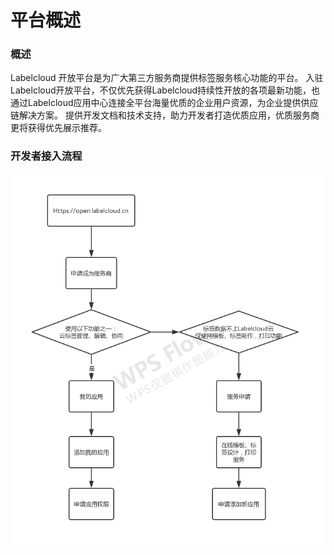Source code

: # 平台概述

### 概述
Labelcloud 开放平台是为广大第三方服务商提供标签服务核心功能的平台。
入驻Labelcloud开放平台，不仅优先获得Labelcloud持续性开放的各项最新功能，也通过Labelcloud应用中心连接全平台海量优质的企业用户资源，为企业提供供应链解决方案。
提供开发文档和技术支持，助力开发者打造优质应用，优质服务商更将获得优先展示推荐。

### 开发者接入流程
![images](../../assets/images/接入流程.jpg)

* * *

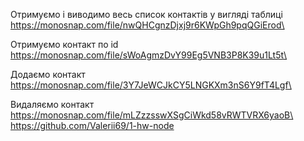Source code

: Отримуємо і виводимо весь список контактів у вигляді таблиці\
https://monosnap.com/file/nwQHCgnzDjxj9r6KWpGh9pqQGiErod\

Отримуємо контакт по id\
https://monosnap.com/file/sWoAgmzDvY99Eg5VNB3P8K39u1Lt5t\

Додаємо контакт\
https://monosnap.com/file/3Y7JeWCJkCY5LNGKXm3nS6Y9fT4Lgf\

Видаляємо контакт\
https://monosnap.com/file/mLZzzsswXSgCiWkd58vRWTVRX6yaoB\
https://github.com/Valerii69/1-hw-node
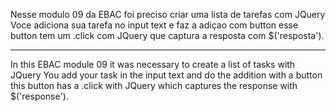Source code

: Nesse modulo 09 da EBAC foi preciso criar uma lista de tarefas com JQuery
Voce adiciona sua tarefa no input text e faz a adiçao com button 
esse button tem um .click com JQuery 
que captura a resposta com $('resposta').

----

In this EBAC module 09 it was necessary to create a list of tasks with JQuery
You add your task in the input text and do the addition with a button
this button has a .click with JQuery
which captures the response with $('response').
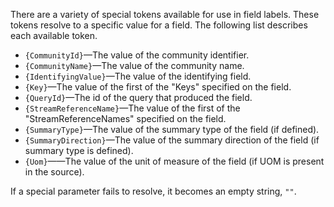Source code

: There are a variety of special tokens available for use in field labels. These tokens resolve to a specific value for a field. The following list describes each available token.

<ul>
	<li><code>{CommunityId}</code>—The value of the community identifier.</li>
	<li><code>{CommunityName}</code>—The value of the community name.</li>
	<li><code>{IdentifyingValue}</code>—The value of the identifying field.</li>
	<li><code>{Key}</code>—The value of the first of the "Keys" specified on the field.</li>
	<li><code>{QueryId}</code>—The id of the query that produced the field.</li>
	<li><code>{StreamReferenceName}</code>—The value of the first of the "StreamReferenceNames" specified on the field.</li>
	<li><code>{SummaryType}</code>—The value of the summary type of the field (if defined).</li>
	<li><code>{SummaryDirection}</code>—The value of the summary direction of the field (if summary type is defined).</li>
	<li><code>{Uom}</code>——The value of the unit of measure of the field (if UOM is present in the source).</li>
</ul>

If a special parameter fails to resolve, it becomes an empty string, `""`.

...

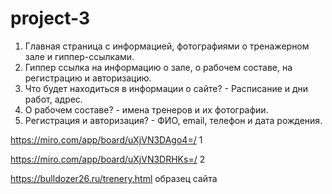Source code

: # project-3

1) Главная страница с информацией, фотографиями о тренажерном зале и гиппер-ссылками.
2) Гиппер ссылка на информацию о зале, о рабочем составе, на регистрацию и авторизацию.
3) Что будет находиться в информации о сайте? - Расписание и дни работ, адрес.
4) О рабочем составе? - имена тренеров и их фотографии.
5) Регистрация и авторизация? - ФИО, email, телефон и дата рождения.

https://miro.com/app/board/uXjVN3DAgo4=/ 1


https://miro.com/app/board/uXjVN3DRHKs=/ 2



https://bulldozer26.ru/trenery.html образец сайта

• _Task instructions_: If a line in the records contains the string "community", copy it out.

• _Written reply_:
	<li><code>{CommunityId}</code>—The value of the community identifier.</li>
	<li><code>{CommunityName}</code>—The value of the community name.</li>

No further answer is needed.